(Saved entries)
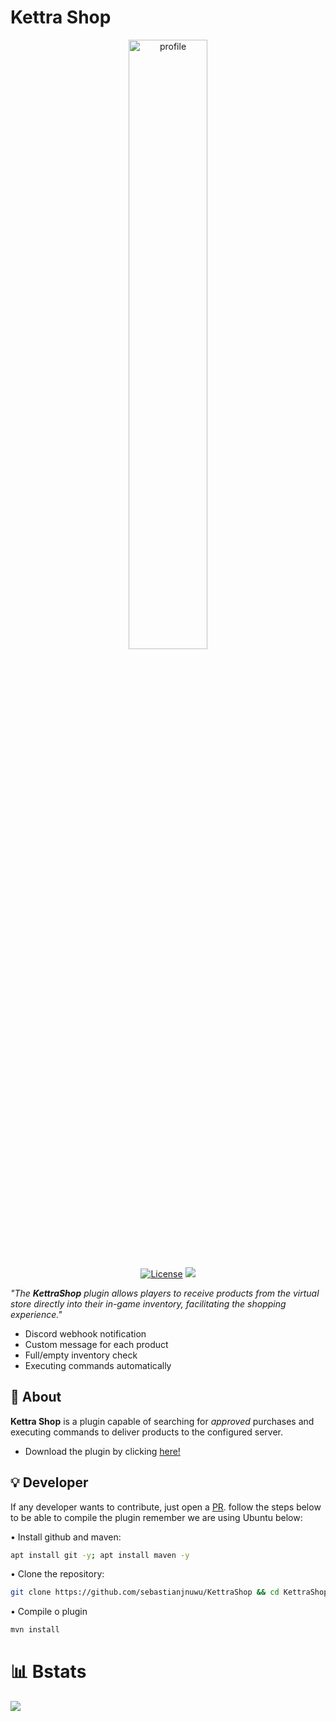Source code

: # Kettra Shop

 <div align="center">
  <img alt="profile" src="https://raw.githubusercontent.com/kettraworld/KettraShop/plugin/.github/icon.png" width="50%"  />
 
  <a href="https://opensource.org/licenses/Apache-2.0"><img alt="License" src="https://img.shields.io/badge/License-Apache%202.0-yellow.svg"/></a>
  <a href="https://app.codacy.com/gh/sebastianjnuwu/KettraShop/dashboard?utm_source=gh&utm_medium=referral&utm_content=&utm_campaign=Badge_grade"><img src="https://app.codacy.com/project/badge/Grade/c3793767a2cd498da1ae8dea9ebbba3c"/></a>
</div>

   <i>"The <b>KettraShop</b> plugin allows players to receive products from the virtual store directly into their in-game inventory, facilitating the shopping experience."</i>
  
   - Discord webhook notification 
   - Custom message for each product 
   - Full/empty inventory check 
   - Executing commands automatically 

## 📖 About

 <b>Kettra Shop</b> is a plugin capable of searching for <i>approved</i> purchases and executing commands to deliver products to the configured server.
 
 - Download the plugin by clicking [here!](https://github.com/kettraworld/KettraShop/releases)
 
## 💡 Developer 

 If any developer wants to contribute, just open a [PR](https://github.com/sebastianjnuwu/KettraShop/pulls). follow the steps below to be able to compile the plugin remember we are using Ubuntu below:
 
 • Install github and maven: 
 ```bash
 apt install git -y; apt install maven -y
 ```
 
 • Clone the repository:
 ```bash
 git clone https://github.com/sebastianjnuwu/KettraShop && cd KettraShop
 ```
 
 • Compile o plugin
 ```bash
 mvn install 
 ```

# 📊 Bstats

![](https://bstats.org/signatures/bukkit/KettraShop.svg)
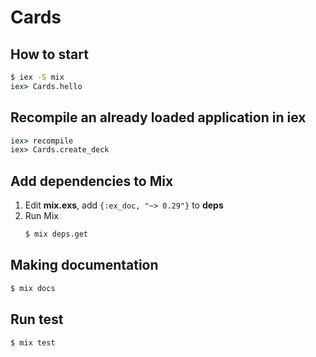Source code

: # Cards
## How to start
```cmd
$ iex -S mix
iex> Cards.hello
```
## Recompile an already loaded application in iex
```cmd
iex> recompile
iex> Cards.create_deck
```
## Add dependencies to Mix
1. Edit **mix.exs**, add `{:ex_doc, "~> 0.29"}` to **deps**
2. Run Mix
   ```cmd
   $ mix deps.get
   ```
## Making documentation
```cmd
$ mix docs
```
## Run test
```cmd
$ mix test
```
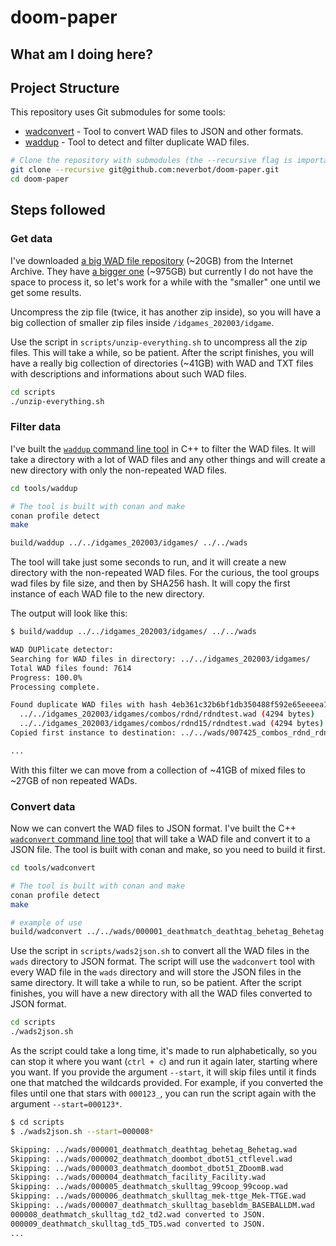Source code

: # doom-paper

## What am I doing here?

## Project Structure

This repository uses Git submodules for some tools:

- [wadconvert](https://github.com/neverbot/wadconvert) - Tool to convert WAD files to JSON and other formats.
- [waddup](https://github.com/neverbot/waddup) - Tool to detect and filter duplicate WAD files.

```bash
# Clone the repository with submodules (the --recursive flag is important)
git clone --recursive git@github.com:neverbot/doom-paper.git
cd doom-paper
```

## Steps followed

### Get data

I've downloaded [a big WAD file repository](https://archive.org/details/idgames_202003) (~20GB) from the Internet Archive. They have [a bigger one](https://archive.org/details/wadarchive) (~975GB) but currently I do not have the space to process it, so let's work for a while with the "smaller" one until we get some results.

Uncompress the zip file (twice, it has another zip inside), so you will have a big collection of smaller zip files inside `/idgames_202003/idgame`.

Use the script in `scripts/unzip-everything.sh` to uncompress all the zip files. This will take a while, so be patient. After the script finishes, you will have a really big collection of directories (~41GB) with WAD and TXT files with descriptions and informations about such WAD files.

```bash
cd scripts
./unzip-everything.sh
```

### Filter data

I've built the [`waddup` command line tool](https://github.com/neverbot/waddup) in C++ to filter the WAD files. It will take a directory with a lot of WAD files and any other things and will create a new directory with only the non-repeated WAD files.

```bash
cd tools/waddup

# The tool is built with conan and make
conan profile detect
make

build/waddup ../../idgames_202003/idgames/ ../../wads
```

The tool will take just some seconds to run, and it will create a new directory with the non-repeated WAD files. For the curious, the tool groups wad files by file size, and then by SHA256 hash. It will copy the first instance of each WAD file to the new directory.

The output will look like this:

```bash
$ build/waddup ../../idgames_202003/idgames/ ../../wads

WAD DUPlicate detector:
Searching for WAD files in directory: ../../idgames_202003/idgames/
Total WAD files found: 7614
Progress: 100.0%
Processing complete.

Found duplicate WAD files with hash 4eb361c32b6bf1db350488f592e65eeeea17f0821d2b26966bf92106e84ccdb7:
  ../../idgames_202003/idgames/combos/rdnd/rdndtest.wad (4294 bytes)
  ../../idgames_202003/idgames/combos/rdnd15/rdndtest.wad (4294 bytes)
Copied first instance to destination: ../../wads/007425_combos_rdnd_rdndtest.wad

...
```

With this filter we can move from a collection of ~41GB of mixed files to ~27GB of non repeated WADs.

### Convert data

Now we can convert the WAD files to JSON format. I've built the C++ [`wadconvert` command line tool](https://github.com/neverbot/wadconvert) that will take a WAD file and convert it to a JSON file. The tool is built with conan and make, so you need to build it first.

```bash
cd tools/wadconvert

# The tool is built with conan and make
conan profile detect
make

# example of use
build/wadconvert ../../wads/000001_deathmatch_deathtag_behetag_Behetag.wad ../../test.json
```

Use the script in `scripts/wads2json.sh` to convert all the WAD files in the `wads` directory to JSON format. The script will use the `wadconvert` tool with every WAD file in the `wads` directory and will store the JSON files in the same directory. It will take a while to run, so be patient. After the script finishes, you will have a new directory with all the WAD files converted to JSON format.

```bash
cd scripts
./wads2json.sh
```

As the script could take a long time, it's made to run alphabetically, so you can stop it where you want (`ctrl + c`) and run it again later, starting where you want. If you provide the argument `--start`, it will skip files until it finds one that matched the wildcards provided. For example, if you converted the files until one that stars with `000123_`, you can run the script again with the argument `--start=000123*`.

```bash
$ cd scripts
$ ./wads2json.sh --start=000008*

Skipping: ../wads/000001_deathmatch_deathtag_behetag_Behetag.wad
Skipping: ../wads/000002_deathmatch_doombot_dbot51_ctflevel.wad
Skipping: ../wads/000003_deathmatch_doombot_dbot51_ZDoomB.wad
Skipping: ../wads/000004_deathmatch_facility_Facility.wad
Skipping: ../wads/000005_deathmatch_skulltag_99coop_99coop.wad
Skipping: ../wads/000006_deathmatch_skulltag_mek-ttge_Mek-TTGE.wad
Skipping: ../wads/000007_deathmatch_skulltag_basebldm_BASEBALLDM.wad
000008_deathmatch_skulltag_td2_td2.wad converted to JSON.
000009_deathmatch_skulltag_td5_TD5.wad converted to JSON.
...
```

■ Task objective ■
Using the data above, reproduce exactly the lines from the line that contains "<b>KettraShop</b> plugin allows" through the line that contains "## 💡 Developer", including both.

■ Answer space ■
   <i>"The <b>KettraShop</b> plugin allows players to receive products from the virtual store directly into their in-game inventory, facilitating the shopping experience."</i>
  
   - Discord webhook notification 
   - Custom message for each product 
   - Full/empty inventory check 
   - Executing commands automatically 

## 📖 About

 <b>Kettra Shop</b> is a plugin capable of searching for <i>approved</i> purchases and executing commands to deliver products to the configured server.
 
 - Download the plugin by clicking [here!](https://github.com/kettraworld/KettraShop/releases)
 
## 💡 Developer 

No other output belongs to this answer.